## ENTRIES PROVIDED
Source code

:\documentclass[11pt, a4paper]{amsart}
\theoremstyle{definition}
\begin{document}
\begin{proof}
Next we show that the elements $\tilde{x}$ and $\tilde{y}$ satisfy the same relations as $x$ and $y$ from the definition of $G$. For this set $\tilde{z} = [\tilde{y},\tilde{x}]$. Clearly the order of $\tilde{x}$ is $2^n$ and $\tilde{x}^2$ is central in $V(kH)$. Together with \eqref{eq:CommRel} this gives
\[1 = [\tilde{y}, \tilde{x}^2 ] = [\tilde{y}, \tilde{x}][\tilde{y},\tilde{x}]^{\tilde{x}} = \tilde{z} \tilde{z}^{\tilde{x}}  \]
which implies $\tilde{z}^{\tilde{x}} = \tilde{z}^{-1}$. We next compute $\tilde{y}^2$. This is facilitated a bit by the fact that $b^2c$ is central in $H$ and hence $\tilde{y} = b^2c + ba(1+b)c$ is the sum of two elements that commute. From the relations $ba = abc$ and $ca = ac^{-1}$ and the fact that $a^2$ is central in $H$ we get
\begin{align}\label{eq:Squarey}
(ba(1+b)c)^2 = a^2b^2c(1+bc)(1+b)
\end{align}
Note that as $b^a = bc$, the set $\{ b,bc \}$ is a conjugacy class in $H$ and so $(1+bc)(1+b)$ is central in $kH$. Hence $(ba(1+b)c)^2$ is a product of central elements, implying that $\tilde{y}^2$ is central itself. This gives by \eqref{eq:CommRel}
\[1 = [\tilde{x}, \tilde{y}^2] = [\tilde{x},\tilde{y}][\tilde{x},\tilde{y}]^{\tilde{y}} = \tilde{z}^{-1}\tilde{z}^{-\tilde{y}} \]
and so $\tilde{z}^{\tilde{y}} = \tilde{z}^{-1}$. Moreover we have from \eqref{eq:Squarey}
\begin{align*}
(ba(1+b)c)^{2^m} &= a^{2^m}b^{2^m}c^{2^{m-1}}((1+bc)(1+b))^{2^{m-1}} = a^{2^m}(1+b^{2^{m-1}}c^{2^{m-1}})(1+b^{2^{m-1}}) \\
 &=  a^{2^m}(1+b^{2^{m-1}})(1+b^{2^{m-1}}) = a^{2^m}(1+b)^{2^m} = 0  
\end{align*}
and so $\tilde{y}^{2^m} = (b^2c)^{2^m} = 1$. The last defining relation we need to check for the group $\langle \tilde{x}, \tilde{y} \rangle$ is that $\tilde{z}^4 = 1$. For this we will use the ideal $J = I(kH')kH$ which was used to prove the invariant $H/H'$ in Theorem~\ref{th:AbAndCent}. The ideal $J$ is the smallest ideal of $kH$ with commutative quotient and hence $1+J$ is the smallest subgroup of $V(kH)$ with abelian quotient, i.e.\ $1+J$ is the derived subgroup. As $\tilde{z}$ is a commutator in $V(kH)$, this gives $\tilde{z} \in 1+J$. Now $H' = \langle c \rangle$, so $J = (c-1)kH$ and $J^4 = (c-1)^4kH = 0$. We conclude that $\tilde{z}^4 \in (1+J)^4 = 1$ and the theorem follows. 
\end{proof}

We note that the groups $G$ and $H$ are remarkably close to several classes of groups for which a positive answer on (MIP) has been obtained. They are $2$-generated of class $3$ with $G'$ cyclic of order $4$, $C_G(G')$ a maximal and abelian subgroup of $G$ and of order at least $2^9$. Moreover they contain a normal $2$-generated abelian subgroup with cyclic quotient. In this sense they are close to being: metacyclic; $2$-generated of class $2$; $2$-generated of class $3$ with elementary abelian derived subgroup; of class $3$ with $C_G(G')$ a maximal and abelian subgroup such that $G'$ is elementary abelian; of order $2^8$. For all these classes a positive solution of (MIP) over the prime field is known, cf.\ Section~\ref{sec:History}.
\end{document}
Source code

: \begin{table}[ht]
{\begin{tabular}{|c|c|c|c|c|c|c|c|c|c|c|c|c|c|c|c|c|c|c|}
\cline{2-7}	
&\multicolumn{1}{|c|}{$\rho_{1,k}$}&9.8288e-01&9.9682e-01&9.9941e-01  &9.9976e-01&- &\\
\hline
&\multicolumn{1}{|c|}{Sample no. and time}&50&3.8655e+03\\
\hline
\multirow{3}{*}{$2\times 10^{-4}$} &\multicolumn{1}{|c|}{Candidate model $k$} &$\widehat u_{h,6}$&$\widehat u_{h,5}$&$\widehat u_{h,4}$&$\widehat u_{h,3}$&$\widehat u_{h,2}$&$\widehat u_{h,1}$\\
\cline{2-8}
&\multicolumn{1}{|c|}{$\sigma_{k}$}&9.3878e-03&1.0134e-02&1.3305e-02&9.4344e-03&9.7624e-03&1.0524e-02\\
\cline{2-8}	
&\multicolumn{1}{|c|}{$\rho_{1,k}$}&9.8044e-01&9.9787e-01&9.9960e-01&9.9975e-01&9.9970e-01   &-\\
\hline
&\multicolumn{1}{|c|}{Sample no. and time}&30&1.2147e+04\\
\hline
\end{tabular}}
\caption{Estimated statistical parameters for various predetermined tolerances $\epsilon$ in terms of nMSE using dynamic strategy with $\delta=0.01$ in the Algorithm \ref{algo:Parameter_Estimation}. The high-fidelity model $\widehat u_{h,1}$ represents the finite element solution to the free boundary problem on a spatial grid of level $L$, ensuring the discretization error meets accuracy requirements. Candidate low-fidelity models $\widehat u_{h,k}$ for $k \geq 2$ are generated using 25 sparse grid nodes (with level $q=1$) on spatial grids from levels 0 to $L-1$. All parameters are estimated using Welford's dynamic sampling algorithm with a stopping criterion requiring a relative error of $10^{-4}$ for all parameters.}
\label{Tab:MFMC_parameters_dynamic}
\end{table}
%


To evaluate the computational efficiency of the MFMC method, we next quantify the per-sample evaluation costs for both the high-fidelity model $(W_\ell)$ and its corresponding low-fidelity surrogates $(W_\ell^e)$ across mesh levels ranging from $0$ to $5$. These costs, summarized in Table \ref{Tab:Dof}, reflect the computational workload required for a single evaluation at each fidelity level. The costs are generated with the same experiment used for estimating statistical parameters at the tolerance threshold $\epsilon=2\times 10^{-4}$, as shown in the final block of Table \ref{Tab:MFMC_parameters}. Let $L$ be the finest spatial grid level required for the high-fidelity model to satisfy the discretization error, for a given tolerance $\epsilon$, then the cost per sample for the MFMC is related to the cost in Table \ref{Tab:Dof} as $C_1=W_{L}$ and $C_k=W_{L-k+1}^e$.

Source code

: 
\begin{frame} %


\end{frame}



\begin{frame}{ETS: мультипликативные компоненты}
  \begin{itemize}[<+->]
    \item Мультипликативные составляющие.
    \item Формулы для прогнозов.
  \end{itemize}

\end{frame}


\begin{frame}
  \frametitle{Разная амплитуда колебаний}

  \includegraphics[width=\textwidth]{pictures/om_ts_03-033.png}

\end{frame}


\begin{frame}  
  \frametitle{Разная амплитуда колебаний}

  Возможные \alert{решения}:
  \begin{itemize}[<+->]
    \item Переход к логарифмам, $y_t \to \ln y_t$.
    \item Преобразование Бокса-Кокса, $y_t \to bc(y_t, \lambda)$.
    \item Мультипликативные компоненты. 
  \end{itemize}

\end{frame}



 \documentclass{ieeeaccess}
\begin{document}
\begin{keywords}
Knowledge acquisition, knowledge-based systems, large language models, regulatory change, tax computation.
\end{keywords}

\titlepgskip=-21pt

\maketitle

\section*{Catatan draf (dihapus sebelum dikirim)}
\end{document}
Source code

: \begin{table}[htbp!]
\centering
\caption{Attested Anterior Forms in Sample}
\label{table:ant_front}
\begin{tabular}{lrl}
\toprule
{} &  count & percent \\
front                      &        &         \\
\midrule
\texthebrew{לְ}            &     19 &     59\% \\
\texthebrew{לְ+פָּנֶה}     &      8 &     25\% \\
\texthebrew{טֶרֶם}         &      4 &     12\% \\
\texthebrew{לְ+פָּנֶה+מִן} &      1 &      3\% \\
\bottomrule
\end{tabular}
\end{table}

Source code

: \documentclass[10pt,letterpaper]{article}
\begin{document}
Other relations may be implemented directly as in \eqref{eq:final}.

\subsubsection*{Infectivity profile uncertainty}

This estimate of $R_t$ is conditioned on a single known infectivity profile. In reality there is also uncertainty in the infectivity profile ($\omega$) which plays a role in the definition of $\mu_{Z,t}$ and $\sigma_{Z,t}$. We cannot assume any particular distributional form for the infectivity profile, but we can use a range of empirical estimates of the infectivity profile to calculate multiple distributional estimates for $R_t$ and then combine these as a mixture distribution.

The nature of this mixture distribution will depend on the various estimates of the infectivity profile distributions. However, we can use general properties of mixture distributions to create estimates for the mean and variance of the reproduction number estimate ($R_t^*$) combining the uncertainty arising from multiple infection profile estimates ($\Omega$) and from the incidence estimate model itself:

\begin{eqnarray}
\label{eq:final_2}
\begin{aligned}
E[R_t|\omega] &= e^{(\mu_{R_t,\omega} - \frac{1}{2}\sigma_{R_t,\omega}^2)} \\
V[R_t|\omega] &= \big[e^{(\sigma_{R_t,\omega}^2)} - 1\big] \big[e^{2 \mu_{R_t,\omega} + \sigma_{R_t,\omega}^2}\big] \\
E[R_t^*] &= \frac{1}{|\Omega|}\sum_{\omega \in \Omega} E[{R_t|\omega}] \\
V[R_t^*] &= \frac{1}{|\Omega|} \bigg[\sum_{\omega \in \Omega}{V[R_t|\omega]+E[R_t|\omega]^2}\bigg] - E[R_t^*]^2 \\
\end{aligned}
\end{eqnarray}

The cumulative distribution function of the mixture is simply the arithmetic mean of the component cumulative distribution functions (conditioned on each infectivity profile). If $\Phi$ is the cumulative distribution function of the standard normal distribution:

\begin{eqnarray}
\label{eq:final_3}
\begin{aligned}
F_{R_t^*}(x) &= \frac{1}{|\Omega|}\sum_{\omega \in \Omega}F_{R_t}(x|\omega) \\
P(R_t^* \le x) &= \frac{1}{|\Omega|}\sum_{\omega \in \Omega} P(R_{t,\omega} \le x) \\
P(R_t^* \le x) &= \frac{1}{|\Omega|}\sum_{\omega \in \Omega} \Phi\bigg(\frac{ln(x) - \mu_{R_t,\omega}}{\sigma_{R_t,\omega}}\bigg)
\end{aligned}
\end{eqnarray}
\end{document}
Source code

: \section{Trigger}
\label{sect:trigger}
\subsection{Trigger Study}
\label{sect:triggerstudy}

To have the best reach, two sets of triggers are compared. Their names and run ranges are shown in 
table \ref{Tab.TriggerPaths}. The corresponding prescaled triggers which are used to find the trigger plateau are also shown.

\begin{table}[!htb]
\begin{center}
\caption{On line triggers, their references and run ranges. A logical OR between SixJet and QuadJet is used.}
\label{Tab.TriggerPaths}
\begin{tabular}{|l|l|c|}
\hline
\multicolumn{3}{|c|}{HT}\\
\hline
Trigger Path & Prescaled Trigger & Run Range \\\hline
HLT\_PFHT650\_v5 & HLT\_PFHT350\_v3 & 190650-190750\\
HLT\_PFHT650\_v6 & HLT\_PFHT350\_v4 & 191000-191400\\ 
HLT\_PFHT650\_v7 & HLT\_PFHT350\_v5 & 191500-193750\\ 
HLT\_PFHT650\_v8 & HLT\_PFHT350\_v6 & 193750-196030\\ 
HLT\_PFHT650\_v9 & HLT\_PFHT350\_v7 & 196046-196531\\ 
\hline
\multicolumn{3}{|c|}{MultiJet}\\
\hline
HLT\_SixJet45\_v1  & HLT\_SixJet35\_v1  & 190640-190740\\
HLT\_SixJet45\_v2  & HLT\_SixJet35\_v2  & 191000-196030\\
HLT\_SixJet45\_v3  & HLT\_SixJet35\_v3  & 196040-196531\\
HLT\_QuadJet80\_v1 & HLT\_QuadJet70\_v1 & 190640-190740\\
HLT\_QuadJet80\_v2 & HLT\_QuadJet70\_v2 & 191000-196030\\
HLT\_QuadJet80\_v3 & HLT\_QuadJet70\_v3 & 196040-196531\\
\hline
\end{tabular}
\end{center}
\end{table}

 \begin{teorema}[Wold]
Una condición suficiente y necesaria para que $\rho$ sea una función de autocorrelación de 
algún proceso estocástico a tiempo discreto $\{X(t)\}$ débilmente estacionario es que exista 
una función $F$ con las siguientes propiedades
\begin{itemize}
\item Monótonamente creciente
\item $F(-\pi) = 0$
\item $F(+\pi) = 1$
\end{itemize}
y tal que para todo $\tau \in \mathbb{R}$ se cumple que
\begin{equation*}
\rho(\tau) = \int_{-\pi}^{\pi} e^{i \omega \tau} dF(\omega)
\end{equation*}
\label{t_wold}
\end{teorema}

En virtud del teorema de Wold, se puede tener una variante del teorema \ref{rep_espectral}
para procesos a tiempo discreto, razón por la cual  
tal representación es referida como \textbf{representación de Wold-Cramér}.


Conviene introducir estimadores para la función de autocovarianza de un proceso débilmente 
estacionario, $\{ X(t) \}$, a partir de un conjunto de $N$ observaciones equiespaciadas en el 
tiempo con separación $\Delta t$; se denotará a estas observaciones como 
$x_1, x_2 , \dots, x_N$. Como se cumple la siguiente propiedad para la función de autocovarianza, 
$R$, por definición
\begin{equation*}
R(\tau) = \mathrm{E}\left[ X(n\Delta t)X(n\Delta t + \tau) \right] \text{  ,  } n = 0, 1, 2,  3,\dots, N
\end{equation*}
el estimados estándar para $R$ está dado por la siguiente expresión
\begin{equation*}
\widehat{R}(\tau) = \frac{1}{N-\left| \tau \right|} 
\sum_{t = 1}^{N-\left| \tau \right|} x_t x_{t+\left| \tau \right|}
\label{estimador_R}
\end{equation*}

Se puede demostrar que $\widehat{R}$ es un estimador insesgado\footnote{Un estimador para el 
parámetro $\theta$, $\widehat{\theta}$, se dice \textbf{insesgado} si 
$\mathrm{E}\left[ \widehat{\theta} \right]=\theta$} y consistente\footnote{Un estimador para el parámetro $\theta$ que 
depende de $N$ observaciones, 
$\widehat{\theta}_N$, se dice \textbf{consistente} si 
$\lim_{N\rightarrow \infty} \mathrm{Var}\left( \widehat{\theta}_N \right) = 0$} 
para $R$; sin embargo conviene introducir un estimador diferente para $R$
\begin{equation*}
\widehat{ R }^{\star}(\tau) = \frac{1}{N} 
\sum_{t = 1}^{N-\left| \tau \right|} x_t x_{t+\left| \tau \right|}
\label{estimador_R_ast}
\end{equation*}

## WHAT YOU WILL DO
The response must contain every line from the listing above in which the string "introducir" appears.

## ANSWER SECTION
Conviene introducir estimadores para la función de autocovarianza de un proceso débilmente 
para $R$; sin embargo conviene introducir un estimador diferente para $R$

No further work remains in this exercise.